The Kursk arrived in Halifax on September 27, 1912. I don’t know how long the trip took, probably somewhere been a week and two weeks. I’m sure it wasn’t an easy experience. Of the 382 passengers on the Kursk, 54 received the rubber stamp designation “hospitalized.” Luka Arel was one of them.
What happens over the next few months is not clear. The paper trail picks up six months later at the U.S.-Canada border. (I would love to find documentation of my grandfather’s time in Canada – the search never ends!)
The passenger manifest from Boston & Maine train no. 86 has the four men grouped together again (although the names are all spelled differently).
It doesn’t appear that any of men went to Sudbury. Instead, they all went with Arel to Thetford Mines, just north of the New York State border. Why the change? It’s not clear. It’s hard to imagine, once they got off the boat in Halifax, that the men had much say in the matter. But it turned out to be an incredible twist of fate. Sudbury was 600 miles further west, to the north of Lake Huron. If my grandfather ended up there, would he have ever made his way to New York? Isn’t it possible he would have ended up following the wave of Ukrainian immigrants who settled in the territories of Manitoba and Alberta?
I assume that Alexey and his friends worked for the Canadian Pacific Railway during the fall and winter of 1912-1913. I’d like to imagine he chopped down trees in a CPR lumber camp, just as he told me when I was thirteen. I always loved that story. With a bit of research, I ascertained that the winter is prime logging season in Canada. So this certainly seems plausible.

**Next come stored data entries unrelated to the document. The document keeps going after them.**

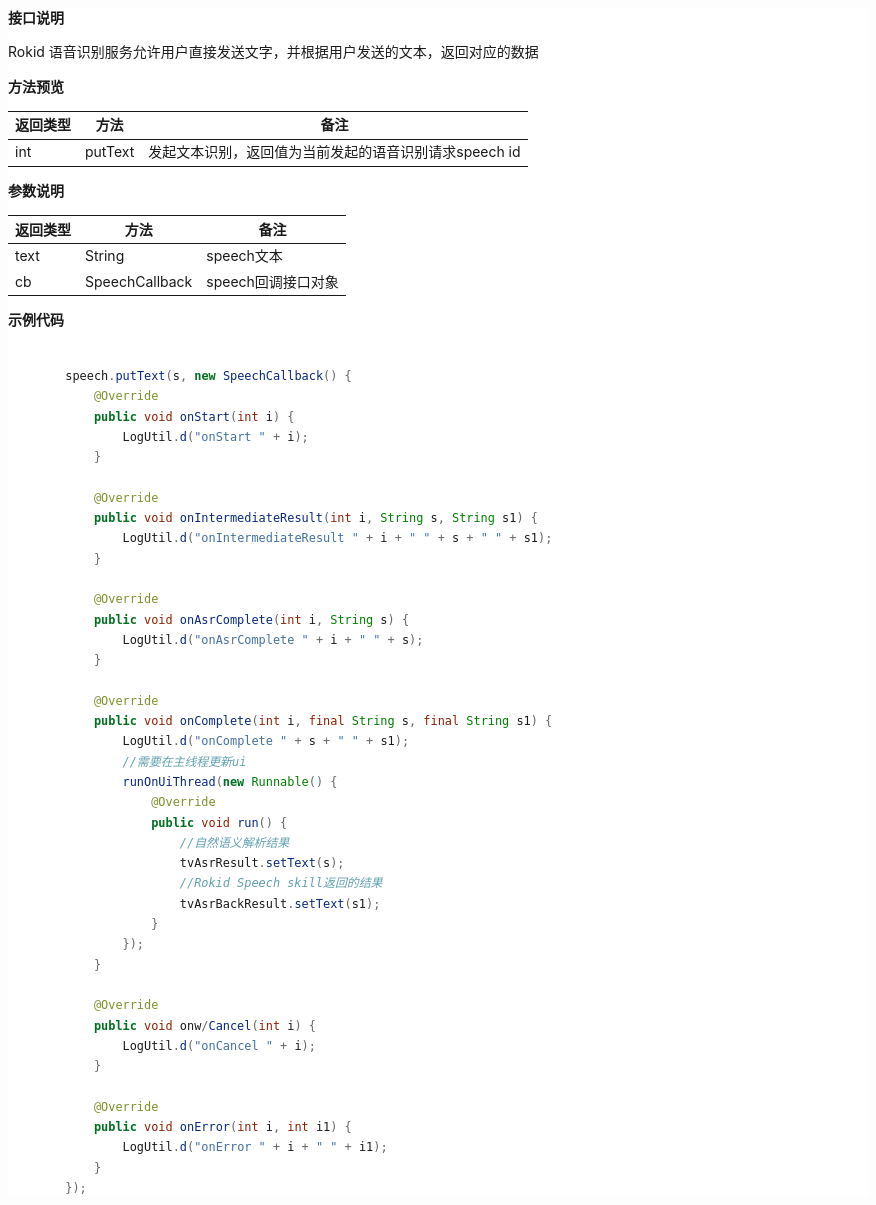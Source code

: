 **接口说明**

Rokid 语音识别服务允许用户直接发送文字，并根据用户发送的文本，返回对应的数据

**方法预览**

返回类型|方法|备注|
---|---|---|
int|putText|发起文本识别，返回值为当前发起的语音识别请求speech id

**参数说明**

返回类型|方法|备注|
---|---|---|
text | String | speech文本
cb | SpeechCallback | speech回调接口对象

**示例代码**

```java

        speech.putText(s, new SpeechCallback() {
            @Override
            public void onStart(int i) {
                LogUtil.d("onStart " + i);
            }

            @Override
            public void onIntermediateResult(int i, String s, String s1) {
                LogUtil.d("onIntermediateResult " + i + " " + s + " " + s1);
            }

            @Override
            public void onAsrComplete(int i, String s) {
                LogUtil.d("onAsrComplete " + i + " " + s);
            }

            @Override
            public void onComplete(int i, final String s, final String s1) {
                LogUtil.d("onComplete " + s + " " + s1);
                //需要在主线程更新ui
                runOnUiThread(new Runnable() {
                    @Override
                    public void run() {
                        //自然语义解析结果
                        tvAsrResult.setText(s);
                        //Rokid Speech skill返回的结果
                        tvAsrBackResult.setText(s1);
                    }
                });
            }

            @Override
            public void onw/Cancel(int i) {
                LogUtil.d("onCancel " + i);
            }

            @Override
            public void onError(int i, int i1) {
                LogUtil.d("onError " + i + " " + i1);
            }
        });

```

But why did Alexey leave Canada after only six months? He told Canadian officials he intended to reside there permanently. Did he change his mind? Or did he always view Canada as a temporary stop on the way to America?
Thetford Mines wasn’t exactly Eden. The namesake mines were asbestos mines and the town had the dubious distinction of being “the Asbestos Capital of the World.” In photos from that period, the place looks pretty grim.

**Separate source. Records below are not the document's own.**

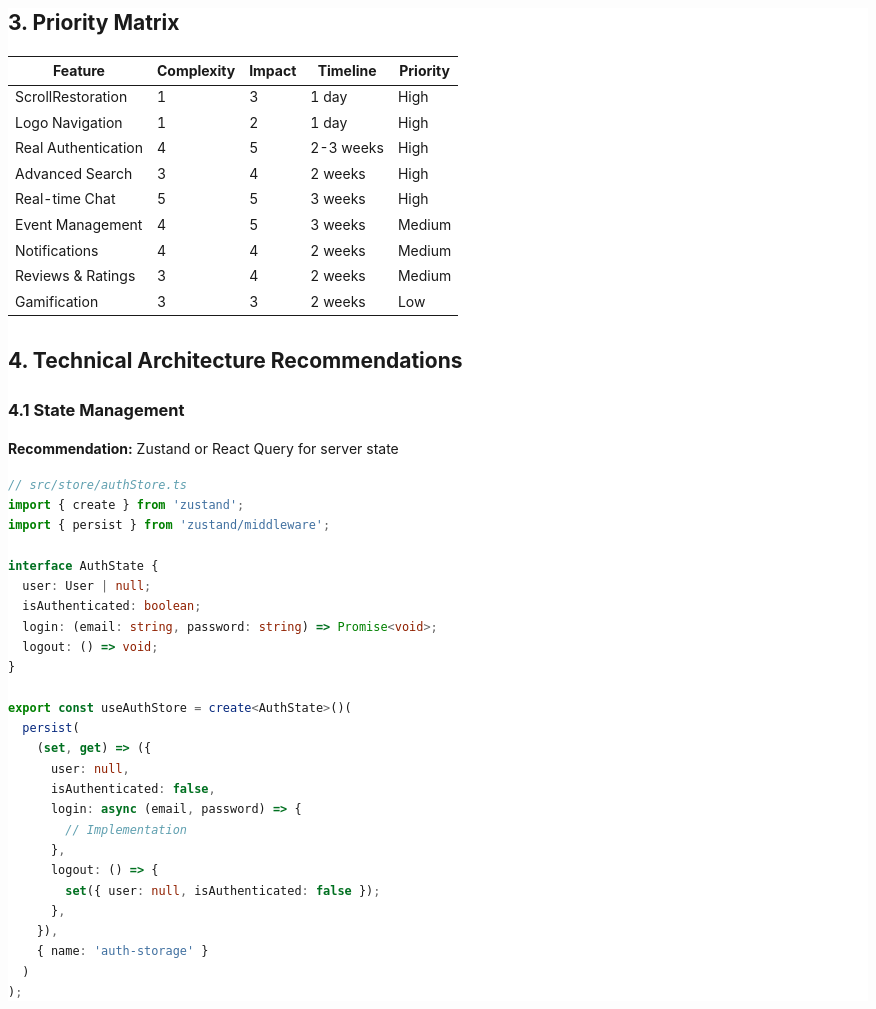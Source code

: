 ## 3. Priority Matrix

| Feature | Complexity | Impact | Timeline | Priority |
|---------|------------|--------|----------|----------|
| ScrollRestoration | 1 | 3 | 1 day | High |
| Logo Navigation | 1 | 2 | 1 day | High |
| Real Authentication | 4 | 5 | 2-3 weeks | High |
| Advanced Search | 3 | 4 | 2 weeks | High |
| Real-time Chat | 5 | 5 | 3 weeks | High |
| Event Management | 4 | 5 | 3 weeks | Medium |
| Notifications | 4 | 4 | 2 weeks | Medium |
| Reviews & Ratings | 3 | 4 | 2 weeks | Medium |
| Gamification | 3 | 3 | 2 weeks | Low |

## 4. Technical Architecture Recommendations

### 4.1 State Management
**Recommendation:** Zustand or React Query for server state

```typescript
// src/store/authStore.ts
import { create } from 'zustand';
import { persist } from 'zustand/middleware';

interface AuthState {
  user: User | null;
  isAuthenticated: boolean;
  login: (email: string, password: string) => Promise<void>;
  logout: () => void;
}

export const useAuthStore = create<AuthState>()(
  persist(
    (set, get) => ({
      user: null,
      isAuthenticated: false,
      login: async (email, password) => {
        // Implementation
      },
      logout: () => {
        set({ user: null, isAuthenticated: false });
      },
    }),
    { name: 'auth-storage' }
  )
);
```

Whatever the reason, Alexey decided to come to America.
In the train passenger manifest of March 15, 1913, Alexey is once again listed as 19 although he would have been 21 by then. For his next of kin, he names his father William – the name my grandfather used when I interviewed him back in 1973. I’m glad that part of the story held up. On his 1916 marriage certificate, his father is listed as Felemon (probably a misspelling of Philemon), so I’m guessing that William was his anglicized version of Philemon. Or maybe the clerk heard “Villiam” when Alexey said “Philemon” and the name stuck.
All four members of the party are listed as “laborers” who are unable to read or write. They paid for their passage by themselves, presumably with earnings from their work in Thetford Mines. But in the space where the form asks for confirmation that the immigrants have $50 or, if not, to declare the amount they do have, Alexey has $11 – $7 less than the amount he started with back in Latvia. The richest member of the group had $26. So the job in Thetford Mines didn’t pay all that much. Maybe that’s the reason they decided to leave.
But the manifest reveals an additional, fascinating detail. The four men all have the same destination, Kreischerville, New York, where they were expected by Wassily’s brother-in-law, Nestor Greshevitz.
That name immediately rang a bell. Kreischerville was the old name for Charleston, the town on Staten Island where my grandfather ended up settling with his family – and where he lived for sixty years. (They changed the name from Kreischerville during World War I when German sounding names became politically incorrect.)
I can imagine Alexey, on those freezing winter nights in a Canadian logging camp, dreaming of the glittering prospect of Kreischerville. Six years later, Alex would be able to call it home – but not before a stint in the teeming immigrant community of the Lower East Side.
Presumably, Alexey and his friends continued on by train to New York and possibly on to Kreischerville. But for now trail has run cold. In future research, I hope to find out more about my grandfather’s three friends, not to mention Nestor Greshevitz and the Kreischerville connection.